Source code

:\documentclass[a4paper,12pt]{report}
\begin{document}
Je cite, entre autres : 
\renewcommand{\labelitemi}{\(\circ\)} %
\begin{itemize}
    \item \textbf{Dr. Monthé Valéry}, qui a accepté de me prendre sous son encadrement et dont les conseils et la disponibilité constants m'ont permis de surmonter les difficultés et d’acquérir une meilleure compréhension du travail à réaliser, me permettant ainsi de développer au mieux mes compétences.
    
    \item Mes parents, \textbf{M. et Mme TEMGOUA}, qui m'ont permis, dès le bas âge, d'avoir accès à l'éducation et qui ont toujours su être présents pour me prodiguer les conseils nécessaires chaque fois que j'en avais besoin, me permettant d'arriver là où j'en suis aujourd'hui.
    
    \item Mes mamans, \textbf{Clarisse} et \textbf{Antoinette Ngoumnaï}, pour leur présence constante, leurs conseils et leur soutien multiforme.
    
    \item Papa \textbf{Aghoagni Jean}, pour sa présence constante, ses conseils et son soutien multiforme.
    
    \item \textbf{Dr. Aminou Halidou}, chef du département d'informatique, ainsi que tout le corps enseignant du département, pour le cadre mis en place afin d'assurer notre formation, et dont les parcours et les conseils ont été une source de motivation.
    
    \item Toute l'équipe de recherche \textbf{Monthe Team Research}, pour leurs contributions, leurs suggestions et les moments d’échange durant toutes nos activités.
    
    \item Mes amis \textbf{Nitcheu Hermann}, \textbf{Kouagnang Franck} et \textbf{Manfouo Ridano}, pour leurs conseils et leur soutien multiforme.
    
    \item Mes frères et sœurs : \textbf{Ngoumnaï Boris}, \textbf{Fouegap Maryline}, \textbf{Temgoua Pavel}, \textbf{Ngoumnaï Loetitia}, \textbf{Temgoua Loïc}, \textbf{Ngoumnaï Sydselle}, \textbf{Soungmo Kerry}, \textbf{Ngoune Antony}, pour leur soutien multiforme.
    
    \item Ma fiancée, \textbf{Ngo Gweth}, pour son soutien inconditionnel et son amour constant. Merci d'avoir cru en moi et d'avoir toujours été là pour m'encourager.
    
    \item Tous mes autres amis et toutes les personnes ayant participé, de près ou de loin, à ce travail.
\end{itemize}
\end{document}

##########

Work to be completed:
Search the entries for the word "amis" and copy every line that holds it.

Exercise solution:
    \item Mes amis \textbf{Nitcheu Hermann}, \textbf{Kouagnang Franck} et \textbf{Manfouo Ridano}, pour leurs conseils et leur soutien multiforme.
    \item Tous mes autres amis et toutes les personnes ayant participé, de près ou de loin, à ce travail.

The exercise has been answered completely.